Whitney Shay is a two-time San Diego Music Award winner for Best Blues Artist. She’s another musician who held Franklin in high regard. “I honestly believe she was the greatest singer of all time,” Shay concluded, right before heading off to her second gig of the day. “Her singing seemed so effortless–there was literally nothing she couldn’t do. Her range was incredible, the conviction behind everything she sang. She made everything her own. My favorite recording is that Rare and Unreleased compilation on Atlantic.

“I don’t think there is any other singer that could pull off jazz, gospel, blues, and even opera so convincingly,” says Shay. “She inspired me to be fearless as a singer. She really went for it without ever over-singing–it was always in perfect taste. I wish more of today’s pop singers would check her out, because even though she could do runs better than anyone; hers were always perfectly placed.”

Rebecca Jade is a young singer who shares some of Aretha’s remarkable versatility. She also knows what it’s like being on the road with a superstar, having done so with Sheila E. over the last year. “I’ve been hearing her music around my house before I even knew who she was,” says Jade. “Her voice was so powerful–it took me a while before I understood where that came from.
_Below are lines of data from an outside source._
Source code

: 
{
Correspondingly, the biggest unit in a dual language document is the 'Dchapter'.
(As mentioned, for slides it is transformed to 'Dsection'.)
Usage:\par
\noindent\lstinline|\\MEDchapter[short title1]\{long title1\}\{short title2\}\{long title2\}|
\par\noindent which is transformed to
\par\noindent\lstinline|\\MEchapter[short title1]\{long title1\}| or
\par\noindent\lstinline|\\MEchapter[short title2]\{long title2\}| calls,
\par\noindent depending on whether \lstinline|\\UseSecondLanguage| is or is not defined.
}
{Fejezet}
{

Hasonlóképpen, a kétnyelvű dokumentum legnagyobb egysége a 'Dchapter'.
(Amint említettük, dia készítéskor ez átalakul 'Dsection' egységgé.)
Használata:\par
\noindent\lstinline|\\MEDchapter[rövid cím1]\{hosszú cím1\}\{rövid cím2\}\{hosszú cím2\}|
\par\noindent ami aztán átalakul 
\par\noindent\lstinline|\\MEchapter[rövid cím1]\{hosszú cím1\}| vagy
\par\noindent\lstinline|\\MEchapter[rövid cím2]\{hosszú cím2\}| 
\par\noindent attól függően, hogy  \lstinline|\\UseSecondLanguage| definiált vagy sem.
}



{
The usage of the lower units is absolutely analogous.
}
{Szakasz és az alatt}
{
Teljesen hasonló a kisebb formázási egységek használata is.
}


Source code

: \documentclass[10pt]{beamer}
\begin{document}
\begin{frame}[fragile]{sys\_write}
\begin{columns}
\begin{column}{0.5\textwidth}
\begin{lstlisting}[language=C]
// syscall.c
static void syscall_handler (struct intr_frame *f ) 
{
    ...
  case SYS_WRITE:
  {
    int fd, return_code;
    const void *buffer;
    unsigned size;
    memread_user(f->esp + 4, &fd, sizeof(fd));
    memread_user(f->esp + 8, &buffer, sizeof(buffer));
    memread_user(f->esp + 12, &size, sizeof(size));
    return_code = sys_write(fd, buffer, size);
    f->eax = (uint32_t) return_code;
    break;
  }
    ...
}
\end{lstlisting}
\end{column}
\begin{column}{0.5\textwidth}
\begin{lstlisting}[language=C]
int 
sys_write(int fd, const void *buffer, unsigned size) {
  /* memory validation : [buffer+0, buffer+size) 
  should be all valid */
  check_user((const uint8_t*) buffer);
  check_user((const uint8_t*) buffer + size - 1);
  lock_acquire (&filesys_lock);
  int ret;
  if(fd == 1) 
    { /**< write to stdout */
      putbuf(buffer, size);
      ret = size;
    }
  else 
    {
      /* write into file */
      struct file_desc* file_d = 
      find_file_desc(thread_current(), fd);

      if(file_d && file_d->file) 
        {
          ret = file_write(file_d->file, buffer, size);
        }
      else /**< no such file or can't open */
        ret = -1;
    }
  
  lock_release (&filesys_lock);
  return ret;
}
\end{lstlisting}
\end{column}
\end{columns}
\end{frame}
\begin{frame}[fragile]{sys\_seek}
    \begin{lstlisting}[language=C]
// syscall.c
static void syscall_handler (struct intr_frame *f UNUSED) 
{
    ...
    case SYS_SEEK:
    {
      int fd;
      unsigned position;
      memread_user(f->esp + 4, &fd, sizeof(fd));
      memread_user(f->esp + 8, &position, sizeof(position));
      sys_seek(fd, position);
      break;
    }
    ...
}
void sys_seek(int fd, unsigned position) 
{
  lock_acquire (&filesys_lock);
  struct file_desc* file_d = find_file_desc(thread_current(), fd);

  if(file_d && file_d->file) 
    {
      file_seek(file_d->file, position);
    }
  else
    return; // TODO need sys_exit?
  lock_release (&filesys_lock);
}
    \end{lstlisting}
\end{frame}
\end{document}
She embodied emotion as a performer–when she sings, you feel it. Even today, if I hear ‘Natural Woman,’ I lose it! She had an incredible range–a lot of her songs I can’t sing in her key because it’s too high. And I love the fact that she could play the piano so well–I wish I could do that.”

Jade also appreciates the low-key approach Franklin took in public. “She liked going places and just being herself without a large entourage. She loved her community and I heard she would show up with no security. Even though she was a superstar she didn’t need to act like one, and I thought that showed a beautiful side to her personality.”

How will she be remembered?

“First of all, there’s no replacing her,” said Jade. “There’s no ‘next-Aretha.’ You could tell it was her in a second, and that is a serious gift. I love the fact that there will be all of these tributes to her, but moving forward there will be a huge void because she was such a great spirit. I’m just grateful that I got to experience her when she was here.”

Leonard Patton is a well-known San Diego singer who is fond of pushing the envelope with radical, synthesizer-like effects sounding like a cross between Bobby McFerrin and Bill Withers. “She was the Queen of Soul. Not because of the label but because when she sang, she pierced into your heart and soul and she did it beautifully. There was and is nobody like her. Never a bad note, never without feeling, never without purpose. I hope the younger generation understands the magnitude of her influence. When you study vocals, you start with Aretha.”

Josh Weinstein is a songwriter/pianist who sees Franklin in poetic terms. “Some of our heroes are pillars; the foundation of a genre or age. Some are towers: they stand tall among giants, able to outlive their place and time. Aretha? She was something greater. She was air. She occupied a place in the stratosphere that made up part of the oxygen we breathe as musicians. She was the barometer with which we measured giants.”

It wasn’t just singers and musicians who fell under her spell. J. Otis Williams grew up in Chicago before moving to L.A. and he has been authoring a jazz and blues program at KSDS/Jazz 88.3 in San Diego for many years. Aretha’s music has been a touchstone in his life. “She represented the truth–she sang songs that she lived in real life,” says Williams. “She was hurt many times when it came to her relationships with men–like many of us, she had an up-and-down life emotionally–but she conveyed everything in her soulful music: joy and sorrow.”

“She’s one of these people who comes along like once every 250 years,” mused Kamau Kenyatta. “Thank god for recorded music, because there won’t be another Aretha Franklin. I consider her to be on the same level as John Coltrane, Art Tatum, or Mahalia Jackson.”

George Davidson remembers the girl he met back in Detroit when they were both 22-years-old. “She was like gold to me. She treated me like a member of the family, and I’m going to miss that person.”